Wednesday, November 29, 2006

Shout Out

Like alot of mornings I'm thinking mostly about my relationships with my children. I mean, God put 6 other lives in my life for me to influence. What a joke that was. It seems only yesterday that I thought Jesus was just hanging out around me waiting for me to include him when I needed him. Its amazing how my view of Jesus has been so strongly echoed in my older children's view of me. "Dad, don't bother me unless you have a blessing or unless I have a crisis." or "So what if you just learned one of the most valuable bits of wisdom you've ever heard in your life, it doesn't affect me NOW so keep it to yourself." or "Who the heck cares about all the stuff in the Bible, it doesn't make this pimple go away like the antibiotics that the dermatologist prescribed that you won't let me use unless my whole face looks like an add for clearasil"

If you really want to know how Jesus feels about you raise a teenager to adulthood. That is one way you can appreciate the depth of that love in spite of the ways we break his heart.

Thank you God for teaching me that I'm not living for today or for popularity or to be liked. You created me to love. You created me to love you above all others but to love others regardless of my own needs. They are not the pitcher from which you've called me to drink. They are not the living water that you've promised. They are only part of the story. Even if they think the story is "stupid and boring".

Tuesday, November 28, 2006

Podcasts I Listen To

Since I'm tuning in week after week to the free content that Itunes supports from these great sources I thought it was probably time to get some links on the page so others could enjoy them also.

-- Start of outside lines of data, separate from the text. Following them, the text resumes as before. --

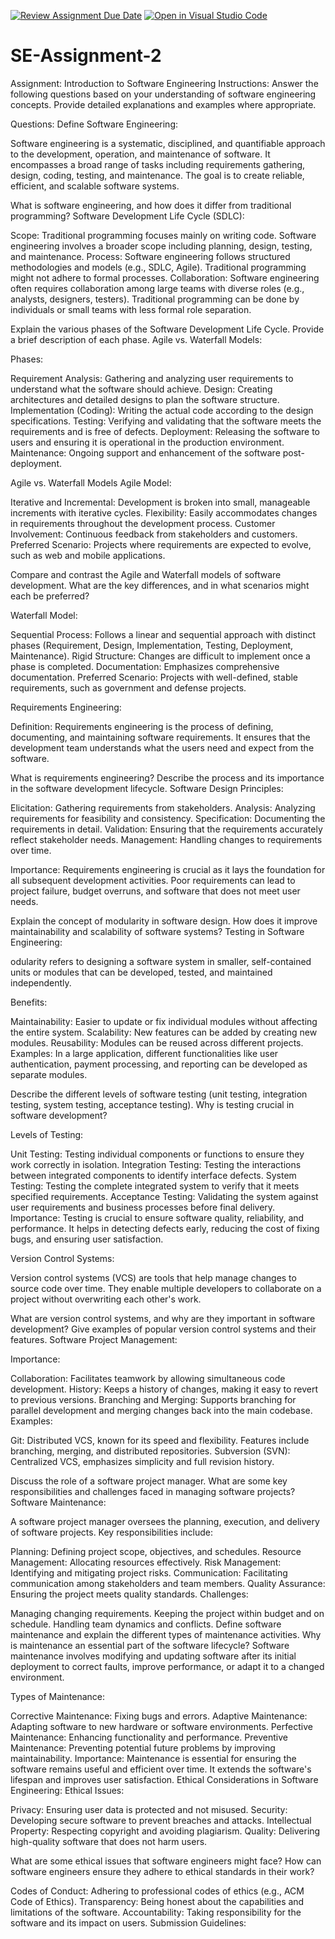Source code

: [![Review Assignment Due Date](https://classroom.github.com/assets/deadline-readme-button-24ddc0f5d75046c5622901739e7c5dd533143b0c8e959d652212380cedb1ea36.svg)](https://classroom.github.com/a/-ucQIGTc)
[![Open in Visual Studio Code](https://classroom.github.com/assets/open-in-vscode-718a45dd9cf7e7f842a935f5ebbe5719a5e09af4491e668f4dbf3b35d5cca122.svg)](https://classroom.github.com/online_ide?assignment_repo_id=15245387&assignment_repo_type=AssignmentRepo)
# SE-Assignment-2
Assignment: Introduction to Software Engineering
Instructions:
Answer the following questions based on your understanding of software engineering concepts. Provide detailed explanations and examples where appropriate.

Questions:
Define Software Engineering:

Software engineering is a systematic, disciplined, and quantifiable approach to the development, operation, and maintenance of software. It encompasses a broad range of tasks including requirements gathering, design, coding, testing, and maintenance. The goal is to create reliable, efficient, and scalable software systems.

What is software engineering, and how does it differ from traditional programming?
Software Development Life Cycle (SDLC):

Scope: Traditional programming focuses mainly on writing code. Software engineering involves a broader scope including planning, design, testing, and maintenance.
Process: Software engineering follows structured methodologies and models (e.g., SDLC, Agile). Traditional programming might not adhere to formal processes.
Collaboration: Software engineering often requires collaboration among large teams with diverse roles (e.g., analysts, designers, testers). Traditional programming can be done by individuals or small teams with less formal role separation.

Explain the various phases of the Software Development Life Cycle. Provide a brief description of each phase.
Agile vs. Waterfall Models:

Phases:

Requirement Analysis: Gathering and analyzing user requirements to understand what the software should achieve.
Design: Creating architectures and detailed designs to plan the software structure.
Implementation (Coding): Writing the actual code according to the design specifications.
Testing: Verifying and validating that the software meets the requirements and is free of defects.
Deployment: Releasing the software to users and ensuring it is operational in the production environment.
Maintenance: Ongoing support and enhancement of the software post-deployment.

Agile vs. Waterfall Models
Agile Model:

Iterative and Incremental: Development is broken into small, manageable increments with iterative cycles.
Flexibility: Easily accommodates changes in requirements throughout the development process.
Customer Involvement: Continuous feedback from stakeholders and customers.
Preferred Scenario: Projects where requirements are expected to evolve, such as web and mobile applications.

Compare and contrast the Agile and Waterfall models of software development. What are the key differences, and in what scenarios might each be preferred?

Waterfall Model:

Sequential Process: Follows a linear and sequential approach with distinct phases (Requirement, Design, Implementation, Testing, Deployment, Maintenance).
Rigid Structure: Changes are difficult to implement once a phase is completed.
Documentation: Emphasizes comprehensive documentation.
Preferred Scenario: Projects with well-defined, stable requirements, such as government and defense projects.

Requirements Engineering:

Definition:
Requirements engineering is the process of defining, documenting, and maintaining software requirements. It ensures that the development team understands what the users need and expect from the software.

What is requirements engineering? Describe the process and its importance in the software development lifecycle.
Software Design Principles:

Elicitation: Gathering requirements from stakeholders.
Analysis: Analyzing requirements for feasibility and consistency.
Specification: Documenting the requirements in detail.
Validation: Ensuring that the requirements accurately reflect stakeholder needs.
Management: Handling changes to requirements over time.

Importance:
Requirements engineering is crucial as it lays the foundation for all subsequent development activities. Poor requirements can lead to project failure, budget overruns, and software that does not meet user needs.

Explain the concept of modularity in software design. How does it improve maintainability and scalability of software systems?
Testing in Software Engineering:

odularity refers to designing a software system in smaller, self-contained units or modules that can be developed, tested, and maintained independently.

Benefits:

Maintainability: Easier to update or fix individual modules without affecting the entire system.
Scalability: New features can be added by creating new modules.
Reusability: Modules can be reused across different projects.
Examples: In a large application, different functionalities like user authentication, payment processing, and reporting can be developed as separate modules.

Describe the different levels of software testing (unit testing, integration testing, system testing, acceptance testing). Why is testing crucial in software development?

Levels of Testing:

Unit Testing: Testing individual components or functions to ensure they work correctly in isolation.
Integration Testing: Testing the interactions between integrated components to identify interface defects.
System Testing: Testing the complete integrated system to verify that it meets specified requirements.
Acceptance Testing: Validating the system against user requirements and business processes before final delivery.
Importance:
Testing is crucial to ensure software quality, reliability, and performance. It helps in detecting defects early, reducing the cost of fixing bugs, and ensuring user satisfaction.

Version Control Systems:

Version control systems (VCS) are tools that help manage changes to source code over time. They enable multiple developers to collaborate on a project without overwriting each other's work.

What are version control systems, and why are they important in software development? Give examples of popular version control systems and their features.
Software Project Management:

Importance:

Collaboration: Facilitates teamwork by allowing simultaneous code development.
History: Keeps a history of changes, making it easy to revert to previous versions.
Branching and Merging: Supports branching for parallel development and merging changes back into the main codebase.
Examples:

Git: Distributed VCS, known for its speed and flexibility. Features include branching, merging, and distributed repositories.
Subversion (SVN): Centralized VCS, emphasizes simplicity and full revision history.

Discuss the role of a software project manager. What are some key responsibilities and challenges faced in managing software projects?
Software Maintenance:

A software project manager oversees the planning, execution, and delivery of software projects. Key responsibilities include:

Planning: Defining project scope, objectives, and schedules.
Resource Management: Allocating resources effectively.
Risk Management: Identifying and mitigating project risks.
Communication: Facilitating communication among stakeholders and team members.
Quality Assurance: Ensuring the project meets quality standards.
Challenges:

Managing changing requirements.
Keeping the project within budget and on schedule.
Handling team dynamics and conflicts.
Define software maintenance and explain the different types of maintenance activities. Why is maintenance an essential part of the software lifecycle?
Software maintenance involves modifying and updating software after its initial deployment to correct faults, improve performance, or adapt it to a changed environment.

Types of Maintenance:

Corrective Maintenance: Fixing bugs and errors.
Adaptive Maintenance: Adapting software to new hardware or software environments.
Perfective Maintenance: Enhancing functionality and performance.
Preventive Maintenance: Preventing potential future problems by improving maintainability.
Importance:
Maintenance is essential for ensuring the software remains useful and efficient over time. It extends the software's lifespan and improves user satisfaction.
Ethical Considerations in Software Engineering:
Ethical Issues:

Privacy: Ensuring user data is protected and not misused.
Security: Developing secure software to prevent breaches and attacks.
Intellectual Property: Respecting copyright and avoiding plagiarism.
Quality: Delivering high-quality software that does not harm users.

What are some ethical issues that software engineers might face? How can software engineers ensure they adhere to ethical standards in their work?

Codes of Conduct: Adhering to professional codes of ethics (e.g., ACM Code of Ethics).
Transparency: Being honest about the capabilities and limitations of the software.
Accountability: Taking responsibility for the software and its impact on users.
Submission Guidelines:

My favorite Pastor is Mark Driscoll of Mars Hill Seattle. There are links to many resources on their site. You can listen to Mark also on Resurgence. There is a link to the Resurgence website also. Mark is the cussing preacher that Don Miller mentioned in "Blue Like Jazz". Don's home church is also the church pastored by

Rick McKinley (who unfortunately is on Sabbatical for the next 3 months but he has some great people filling the pulpit for him) of Imago Dei. Rick would is my No. 2 all-time favorite preacher.

Running a close third is Ravi Zaccharius, he probably needs no introduction but listen to him, he is very wise.

Next would have to be a tie between Irwin McManus of Mosaic church in Los Angeles and Pastor Bob Coy of Active Word Daily.

I also listen to anything I can find by Timothy Keller, John Piper, the Catalyst Podcast, International House of Prayer, and various sermons by dead guys on Sermon Index.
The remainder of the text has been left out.